Starting at the line that contains "- total_area, usable_area NUMERIC(12,2)", restate every line word for word through the end of the entries.

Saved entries
......
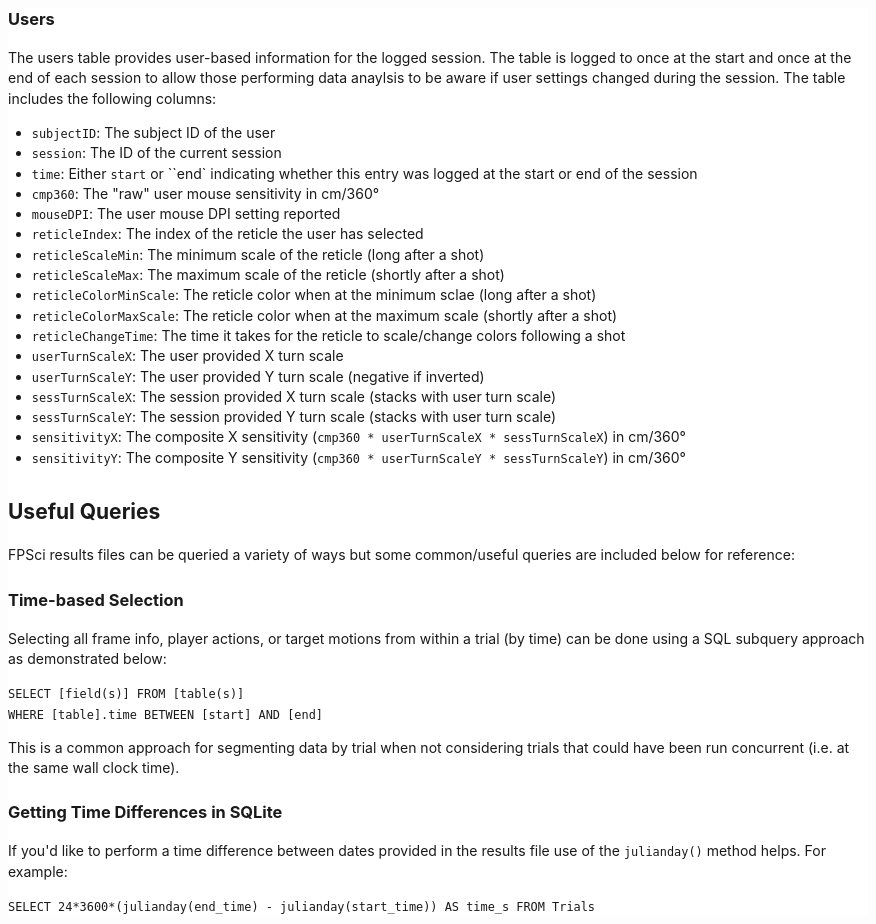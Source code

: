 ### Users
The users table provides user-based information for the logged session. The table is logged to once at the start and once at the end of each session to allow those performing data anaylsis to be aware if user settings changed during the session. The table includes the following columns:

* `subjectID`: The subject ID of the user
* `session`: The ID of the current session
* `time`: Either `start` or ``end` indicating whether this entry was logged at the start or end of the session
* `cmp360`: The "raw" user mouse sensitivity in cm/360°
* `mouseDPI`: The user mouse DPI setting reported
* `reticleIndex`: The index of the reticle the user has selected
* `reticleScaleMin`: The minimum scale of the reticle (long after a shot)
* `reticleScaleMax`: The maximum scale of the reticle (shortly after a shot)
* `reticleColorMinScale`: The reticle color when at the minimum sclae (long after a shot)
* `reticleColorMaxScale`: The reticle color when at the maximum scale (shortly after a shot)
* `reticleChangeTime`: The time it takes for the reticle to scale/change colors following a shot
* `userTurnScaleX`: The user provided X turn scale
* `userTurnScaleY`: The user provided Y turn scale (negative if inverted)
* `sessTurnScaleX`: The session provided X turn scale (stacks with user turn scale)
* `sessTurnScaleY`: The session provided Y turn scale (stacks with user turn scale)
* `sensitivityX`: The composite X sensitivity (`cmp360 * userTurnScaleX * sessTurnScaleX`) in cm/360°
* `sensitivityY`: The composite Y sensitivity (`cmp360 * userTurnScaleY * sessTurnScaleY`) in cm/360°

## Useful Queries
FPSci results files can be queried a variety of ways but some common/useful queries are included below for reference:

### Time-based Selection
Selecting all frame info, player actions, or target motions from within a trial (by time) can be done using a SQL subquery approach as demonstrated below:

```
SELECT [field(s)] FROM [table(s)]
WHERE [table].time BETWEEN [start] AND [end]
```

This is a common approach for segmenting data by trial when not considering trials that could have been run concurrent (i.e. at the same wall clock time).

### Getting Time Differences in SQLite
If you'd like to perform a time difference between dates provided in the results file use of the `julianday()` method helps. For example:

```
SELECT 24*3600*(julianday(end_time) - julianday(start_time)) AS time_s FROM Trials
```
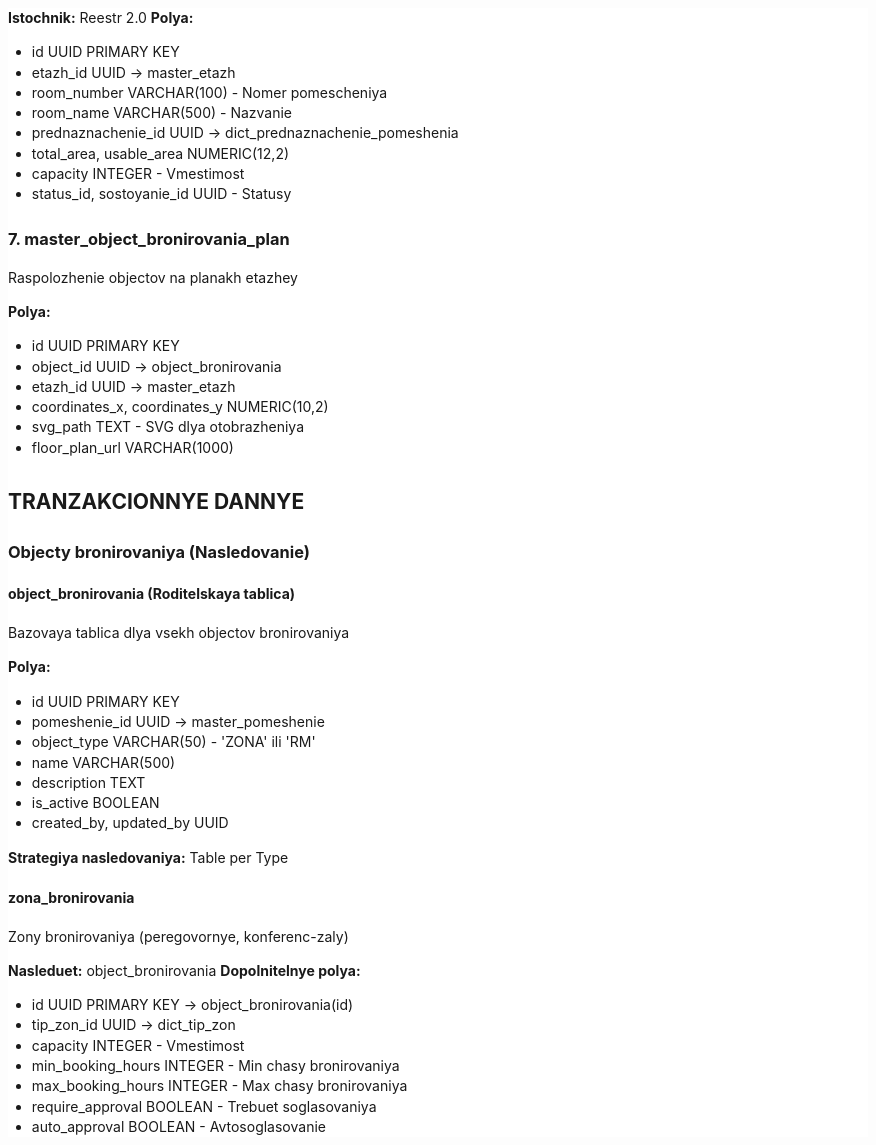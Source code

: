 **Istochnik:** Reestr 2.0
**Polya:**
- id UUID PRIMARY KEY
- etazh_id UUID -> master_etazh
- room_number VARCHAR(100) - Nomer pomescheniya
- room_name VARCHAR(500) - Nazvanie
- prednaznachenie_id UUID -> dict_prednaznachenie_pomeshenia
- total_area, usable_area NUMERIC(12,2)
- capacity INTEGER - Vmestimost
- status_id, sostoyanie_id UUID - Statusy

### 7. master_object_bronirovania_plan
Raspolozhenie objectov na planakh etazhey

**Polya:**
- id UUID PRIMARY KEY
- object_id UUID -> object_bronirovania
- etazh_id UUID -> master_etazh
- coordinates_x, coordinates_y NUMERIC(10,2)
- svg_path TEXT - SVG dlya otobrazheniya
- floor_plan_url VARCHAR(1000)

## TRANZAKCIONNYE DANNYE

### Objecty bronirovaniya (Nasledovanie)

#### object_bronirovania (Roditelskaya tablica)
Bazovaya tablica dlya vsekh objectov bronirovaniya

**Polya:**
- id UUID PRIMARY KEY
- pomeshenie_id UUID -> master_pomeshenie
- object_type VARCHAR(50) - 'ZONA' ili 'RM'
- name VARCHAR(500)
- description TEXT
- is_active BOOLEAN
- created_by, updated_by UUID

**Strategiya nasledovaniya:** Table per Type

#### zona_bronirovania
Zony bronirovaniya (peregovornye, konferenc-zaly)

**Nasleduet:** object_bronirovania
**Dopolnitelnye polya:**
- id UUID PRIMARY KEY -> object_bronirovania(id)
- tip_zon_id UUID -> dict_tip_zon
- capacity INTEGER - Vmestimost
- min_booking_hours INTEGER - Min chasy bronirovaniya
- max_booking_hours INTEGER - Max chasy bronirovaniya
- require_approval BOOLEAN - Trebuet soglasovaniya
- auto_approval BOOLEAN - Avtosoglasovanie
......
TASK ANSWER:
- total_area, usable_area NUMERIC(12,2)
- capacity INTEGER - Vmestimost
- status_id, sostoyanie_id UUID - Statusy

### 7. master_object_bronirovania_plan
Raspolozhenie objectov na planakh etazhey

**Polya:**
- id UUID PRIMARY KEY
- object_id UUID -> object_bronirovania
- etazh_id UUID -> master_etazh
- coordinates_x, coordinates_y NUMERIC(10,2)
- svg_path TEXT - SVG dlya otobrazheniya
- floor_plan_url VARCHAR(1000)

## TRANZAKCIONNYE DANNYE

### Objecty bronirovaniya (Nasledovanie)

#### object_bronirovania (Roditelskaya tablica)
Bazovaya tablica dlya vsekh objectov bronirovaniya

**Polya:**
- id UUID PRIMARY KEY
- pomeshenie_id UUID -> master_pomeshenie
- object_type VARCHAR(50) - 'ZONA' ili 'RM'
- name VARCHAR(500)
- description TEXT
- is_active BOOLEAN
- created_by, updated_by UUID

**Strategiya nasledovaniya:** Table per Type

#### zona_bronirovania
Zony bronirovaniya (peregovornye, konferenc-zaly)

**Nasleduet:** object_bronirovania
**Dopolnitelnye polya:**
- id UUID PRIMARY KEY -> object_bronirovania(id)
- tip_zon_id UUID -> dict_tip_zon
- capacity INTEGER - Vmestimost
- min_booking_hours INTEGER - Min chasy bronirovaniya
- max_booking_hours INTEGER - Max chasy bronirovaniya
- require_approval BOOLEAN - Trebuet soglasovaniya
- auto_approval BOOLEAN - Avtosoglasovanie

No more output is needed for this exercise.